JCP Shii calls for halt to construction of maglev Shinkansen system
May 18, 2012
Japanese Communist Party Chair Shii Kazuo on May 17 called for the cancelation of the construction of Japan’s first magnetically levitated train system between Tokyo and Osaka.
Central Japan Railway Company, or JR Tokai, plans to spend more than 9 trillion yen to start operations of maglev trains between Tokyo and Nagoya in 2027 and between Tokyo and Osaka in 2047. In May 2011, the transport ministry ordered the company to launch the construction plan, and an environmental assessment is now being undertaken.
At a press conference in Yamanashi Prefecture, Shii raised the following five points as grounds for his objection to the construction of the high-speed rail service.
No public demand: the number of annual passengers using the Tokaido Shinkansen line (Tokyo – Osaka) has remained almost the same for the last 20 years. As conventional Shinkansen and air flight services connect Tokyo and Osaka many times a day, there is no economic or social demand for a 90-minute cut in travel time between the two cities.
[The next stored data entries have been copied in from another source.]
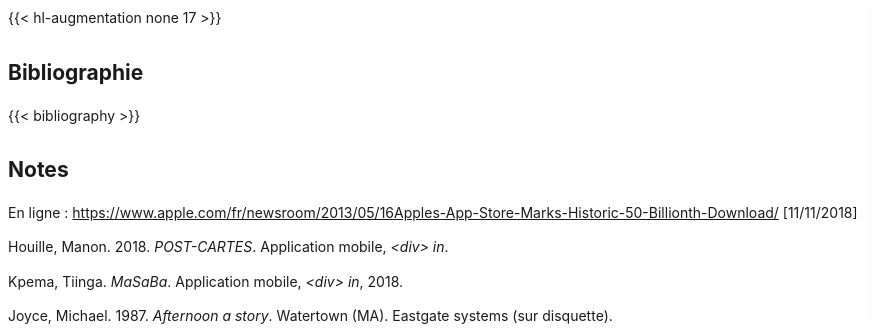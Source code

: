 {{< hl-augmentation none 17 >}}

## Bibliographie

{{< bibliography >}}



## Notes

[^1]:
  En ligne : https://www.apple.com/fr/newsroom/2013/05/16Apples-App-Store-Marks-Historic-50-Billionth-Download/ [11/11/2018]

[^2]:
  Houille, Manon. 2018. _POST-CARTES_. Application mobile, _\<div\> in_.

[^3]:
  Kpema, Tiinga. _MaSaBa_. Application mobile, _\<div\> in_, 2018.

[^4]:
  Joyce, Michael. 1987. _Afternoon a story_. Watertown (MA). Eastgate systems (sur disquette).
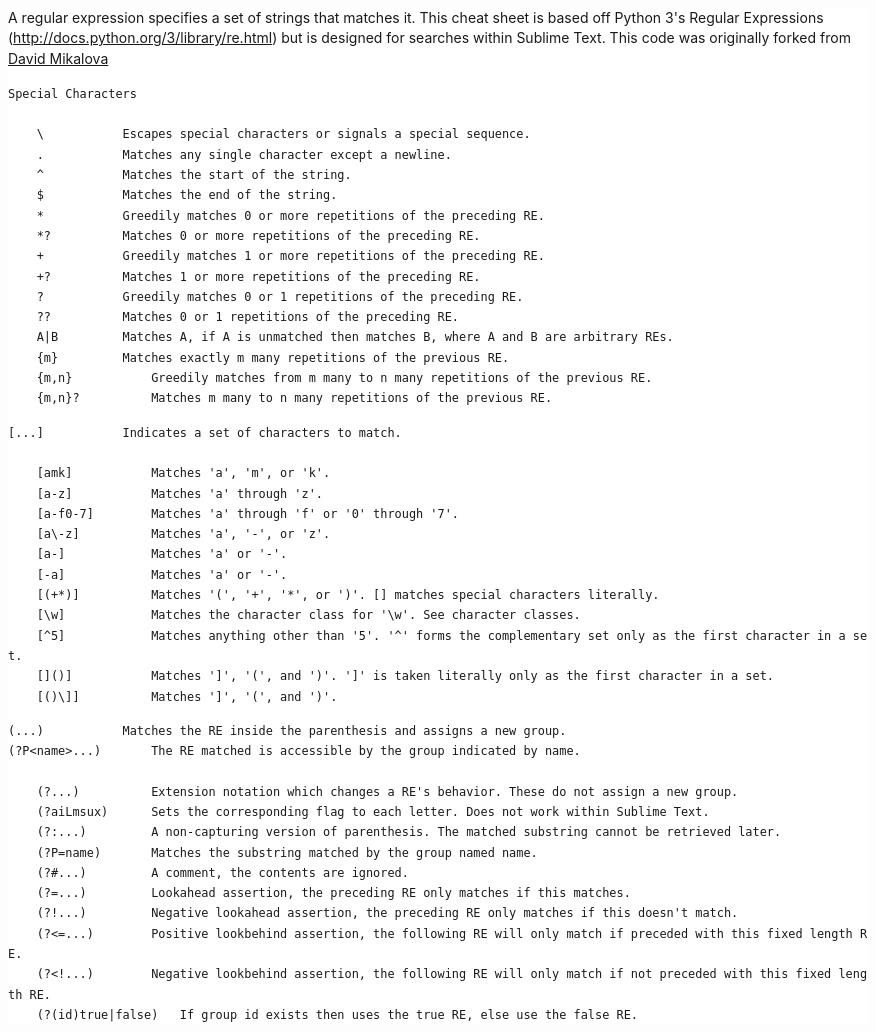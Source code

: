 A regular expression specifies a set of strings that matches it. This cheat sheet is based off Python 3's Regular Expressions (http://docs.python.org/3/library/re.html) but is designed for searches within Sublime Text. This code was originally forked from [David Mikalova](https://github.com/dmikalova)

```
Special Characters

	\			Escapes special characters or signals a special sequence.
	.			Matches any single character except a newline.
	^			Matches the start of the string.
	$			Matches the end of the string.
	*			Greedily matches 0 or more repetitions of the preceding RE.
	*?			Matches 0 or more repetitions of the preceding RE.
	+			Greedily matches 1 or more repetitions of the preceding RE.
	+?			Matches 1 or more repetitions of the preceding RE.
	?			Greedily matches 0 or 1 repetitions of the preceding RE.
	??			Matches 0 or 1 repetitions of the preceding RE.
	A|B			Matches A, if A is unmatched then matches B, where A and B are arbitrary REs.
	{m}			Matches exactly m many repetitions of the previous RE.
	{m,n}			Greedily matches from m many to n many repetitions of the previous RE.
	{m,n}?			Matches m many to n many repetitions of the previous RE.
```

```
[...]			Indicates a set of characters to match.

	[amk]			Matches 'a', 'm', or 'k'.
	[a-z]			Matches 'a' through 'z'.
	[a-f0-7]		Matches 'a' through 'f' or '0' through '7'.
	[a\-z]			Matches 'a', '-', or 'z'.
	[a-]			Matches 'a' or '-'.
	[-a]			Matches 'a' or '-'.
	[(+*)]			Matches '(', '+', '*', or ')'. [] matches special characters literally.
	[\w]			Matches the character class for '\w'. See character classes.
	[^5]			Matches anything other than '5'. '^' forms the complementary set only as the first character in a set.
	[]()]			Matches ']', '(', and ')'. ']' is taken literally only as the first character in a set.
	[()\]]			Matches ']', '(', and ')'.
```

```
(...)			Matches the RE inside the parenthesis and assigns a new group.
(?P<name>...)		The RE matched is accessible by the group indicated by name.

	(?...)			Extension notation which changes a RE's behavior. These do not assign a new group.
	(?aiLmsux)		Sets the corresponding flag to each letter. Does not work within Sublime Text.
	(?:...)			A non-capturing version of parenthesis. The matched substring cannot be retrieved later.
	(?P=name)		Matches the substring matched by the group named name.
	(?#...)			A comment, the contents are ignored.
	(?=...)			Lookahead assertion, the preceding RE only matches if this matches.
	(?!...)			Negative lookahead assertion, the preceding RE only matches if this doesn't match.
	(?<=...)		Positive lookbehind assertion, the following RE will only match if preceded with this fixed length RE.
	(?<!...)		Negative lookbehind assertion, the following RE will only match if not preceded with this fixed length RE.
	(?(id)true|false)	If group id exists then uses the true RE, else use the false RE.
```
The public may be forced to shoulder excessive financial burdens if the project fails: A further increase in the construction cost or a weak growth in demand for the new rail service may force the public to cover the enormous cost overruns with an injection of public funds, corporate cost cuts, restructuring, or abolition of existing railways.
Anti-quake/tsunami measures must be taken first: the intensity level of a possible earthquake and tsunami suggested in the recently-released quake forecast in the Nankai Trough is much higher than previous predictions. Rather than introducing the new Shinkansen line, counter measures against a major natural disaster must be urgently taken in addition to the reconstruction of rail services in the region devastated by the 3.11 disaster.
The electricity consumption of maglev trains will be three times more than conventional Shinkansen: Triggered by the Fukushima nuclear accident, the public is increasingly calling for energy-saving efforts and this runs counter to calls to reduce electricity consumption.
Concerns over safety: 80% of the track for the “next-generation” Shinkansen will be laid out in underground tunnels, most of which will be deeper than 40m from the surface. However, this train will be remotely controlled without a driver on board. A major question that is yet to be responded to is if safety can be maintained in an event of accident, fire, or quake. Another concern is in regard to the possible negative impact of strong electromagnetic waves on human health.